- **REQUIREMENT**:
Count the lines below that contain the word "desarrollo", and report only that number.

START ENTRIES SUPPLIED

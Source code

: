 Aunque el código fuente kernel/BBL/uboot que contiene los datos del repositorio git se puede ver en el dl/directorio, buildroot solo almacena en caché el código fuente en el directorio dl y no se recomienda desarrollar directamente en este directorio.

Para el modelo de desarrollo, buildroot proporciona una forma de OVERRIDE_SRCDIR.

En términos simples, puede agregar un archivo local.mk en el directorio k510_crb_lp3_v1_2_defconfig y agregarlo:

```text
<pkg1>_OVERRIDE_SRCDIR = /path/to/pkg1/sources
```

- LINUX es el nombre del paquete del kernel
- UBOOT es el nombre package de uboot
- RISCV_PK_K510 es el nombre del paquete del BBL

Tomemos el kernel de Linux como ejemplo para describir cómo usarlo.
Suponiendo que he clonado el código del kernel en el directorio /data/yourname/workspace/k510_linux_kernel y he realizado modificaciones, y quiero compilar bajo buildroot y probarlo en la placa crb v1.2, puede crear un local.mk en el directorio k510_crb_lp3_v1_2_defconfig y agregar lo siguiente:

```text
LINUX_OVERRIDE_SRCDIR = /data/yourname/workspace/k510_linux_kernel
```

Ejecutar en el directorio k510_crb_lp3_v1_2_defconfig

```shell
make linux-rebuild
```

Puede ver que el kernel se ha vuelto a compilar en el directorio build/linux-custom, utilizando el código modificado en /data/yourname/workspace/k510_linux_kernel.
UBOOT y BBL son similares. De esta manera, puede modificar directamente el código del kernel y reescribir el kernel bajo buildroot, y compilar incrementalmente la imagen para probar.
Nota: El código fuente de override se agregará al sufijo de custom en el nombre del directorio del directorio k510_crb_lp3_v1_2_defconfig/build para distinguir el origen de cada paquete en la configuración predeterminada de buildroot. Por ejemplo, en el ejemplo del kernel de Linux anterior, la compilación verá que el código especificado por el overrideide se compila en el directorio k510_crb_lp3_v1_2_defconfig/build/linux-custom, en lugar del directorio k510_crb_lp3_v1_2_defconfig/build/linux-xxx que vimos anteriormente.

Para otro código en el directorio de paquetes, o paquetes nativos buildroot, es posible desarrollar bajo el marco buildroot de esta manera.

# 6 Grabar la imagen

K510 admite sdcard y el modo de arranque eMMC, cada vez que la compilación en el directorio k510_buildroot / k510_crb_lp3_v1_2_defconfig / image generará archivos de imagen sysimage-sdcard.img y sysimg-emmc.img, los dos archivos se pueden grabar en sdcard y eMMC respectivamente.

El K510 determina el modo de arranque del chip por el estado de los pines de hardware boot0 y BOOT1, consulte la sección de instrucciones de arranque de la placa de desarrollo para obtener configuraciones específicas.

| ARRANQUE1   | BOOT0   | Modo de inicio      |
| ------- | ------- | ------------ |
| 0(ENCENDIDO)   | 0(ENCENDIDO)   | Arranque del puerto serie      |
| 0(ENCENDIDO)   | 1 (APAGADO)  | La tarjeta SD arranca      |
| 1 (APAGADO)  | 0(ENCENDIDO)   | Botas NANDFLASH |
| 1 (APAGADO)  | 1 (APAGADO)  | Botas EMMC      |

END ENTRIES SUPPLIED

- **EXPECTED ANSWER**:
2